In joining with Senator Kennedy last month to introduce a new Medicare prescription drug plan, Senator Bob Graham described his bill as "the largest expansion of the Medicare program since its inception in 1965." Senator Graham may have understated it: this proposal well may be one of the most expensive government programs ever considered by the Senate.

Just how expensive is difficult to say. The Congressional Budget Office (CBO) has been unable to provide a cost estimate to date, due to the bill's novel fixed copayment levels. But supporters have cited a cost of between $450-$500 billion. Taken at face value, a $500-billion price tag is eye-popping.

Just last year, Senator Graham's proposal cost around $300 billion. During the budget debate last year, he stated, "Apparently, we have now agreed that it is going to take in the range of $300 billion over 10 years to have a credible prescription drug benefit. That's a significant advance." One year later, and Senator Graham is demanding $200 billion more. That's a significant retreat.
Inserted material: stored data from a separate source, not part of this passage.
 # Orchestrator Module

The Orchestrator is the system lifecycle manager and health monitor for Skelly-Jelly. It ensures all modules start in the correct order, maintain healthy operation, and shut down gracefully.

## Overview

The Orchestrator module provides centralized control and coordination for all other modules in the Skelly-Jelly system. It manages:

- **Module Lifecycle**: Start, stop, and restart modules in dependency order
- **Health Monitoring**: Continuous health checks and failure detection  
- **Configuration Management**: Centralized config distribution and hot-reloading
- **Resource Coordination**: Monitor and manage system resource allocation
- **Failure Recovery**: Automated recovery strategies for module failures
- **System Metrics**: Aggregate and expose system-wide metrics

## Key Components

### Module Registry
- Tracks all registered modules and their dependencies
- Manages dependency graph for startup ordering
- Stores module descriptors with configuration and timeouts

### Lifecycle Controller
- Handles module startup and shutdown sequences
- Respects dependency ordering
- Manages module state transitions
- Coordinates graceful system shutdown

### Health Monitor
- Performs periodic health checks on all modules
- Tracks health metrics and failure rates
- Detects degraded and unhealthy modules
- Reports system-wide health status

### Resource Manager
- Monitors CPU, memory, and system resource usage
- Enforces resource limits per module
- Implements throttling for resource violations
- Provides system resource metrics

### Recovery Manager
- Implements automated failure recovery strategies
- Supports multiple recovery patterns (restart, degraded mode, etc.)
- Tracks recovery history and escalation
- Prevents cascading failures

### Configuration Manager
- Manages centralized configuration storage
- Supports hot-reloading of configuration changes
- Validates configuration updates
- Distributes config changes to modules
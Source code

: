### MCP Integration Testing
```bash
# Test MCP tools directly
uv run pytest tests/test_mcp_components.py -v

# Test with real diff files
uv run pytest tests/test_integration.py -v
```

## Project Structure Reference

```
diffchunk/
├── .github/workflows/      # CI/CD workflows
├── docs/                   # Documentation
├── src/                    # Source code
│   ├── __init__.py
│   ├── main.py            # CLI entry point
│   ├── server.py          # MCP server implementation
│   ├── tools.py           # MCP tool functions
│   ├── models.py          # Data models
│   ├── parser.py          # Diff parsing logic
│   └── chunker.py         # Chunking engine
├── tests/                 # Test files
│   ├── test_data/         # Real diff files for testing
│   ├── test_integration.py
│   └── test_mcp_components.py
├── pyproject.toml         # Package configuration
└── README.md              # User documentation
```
But don't be fooled - the $450-to-$500 billion price tag cited by the plan's sponsors is at the low-end of the estimate range. The Department of Health and Human Services worries that the "true" cost of the plan may be $600 billion or more. Even this price underestimates the real cost of the Graham-Kennedy bill. It's temporary, remember? The bill offers seniors prescription drug coverage for no more than seven years, from 2004 to 2010. Extended through 2012 like the other plans, the Graham-Kennedy bill's cost would push up to $800 billion. That's why they made it temporary - to hide the cost.

Threat to Medicare and Taxpayers

According to the CBO, Medicare spending over the next 10 years will total $3.2 trillion - without any additional benefits. While testifying before the Ways and Means Committee in April, CBO Director Dan Crippen raised the following concerns regarding Medicare's rising costs:

. . . CBO is projecting faster Medicare growth over the next decade. We estimate that Medicare spending will more than double - reaching $491 billion - by fiscal year 2011, reflecting an average increase of 7.7 percent per year. At that rate, Medicare spending in 2011 will constitute 19 percent of the federal budget, assuming that no change occurs in the current tax and spending policies. In fact, the program will account for 36 percent of the projected increase in federal spending by the end of the decade.

The Medicare trustees' report provides a similar projection: Medicare spending will increase from 2.2 percent of GDP in 2000 to 8.5 percent in 2075. Meanwhile, payroll taxes collected to pay for Medicare (the HI portion of FICA) will total only 2.5 percent of GDP in 2075. Taxpayers will have to fill in that gap.

If Congress adopts Graham-Kennedy, it would raise total 10-year Medicare spending to around $4 trillion. How do Senators Kennedy and Graham plan to pay for their proposal? Senator Kennedy has already come out in favor of repealing last year's tax cuts to finance his aggressive expansion of government. Senator Graham apparently agrees with him.

Responsible Prescription Drug Benefits Now

The Senate has an opportunity to pass a bipartisan, permanent Medicare prescription drug plan this year. The House already has acted, and it's time for the Senate to follow suit. But the bill offered by Senators Graham and Kennedy is not permanent. Nor is it bipartisan.

Worse, the bill is so large that it threatens both the ability of Medicare to continue and the tax relief American families began enjoying just this year. Seniors should not have to choose between lower taxes and prescription drug benefits. Rather, they should be offered a strengthened Medicare that guarantees new and existing benefits at a lower overall cost than they currently face.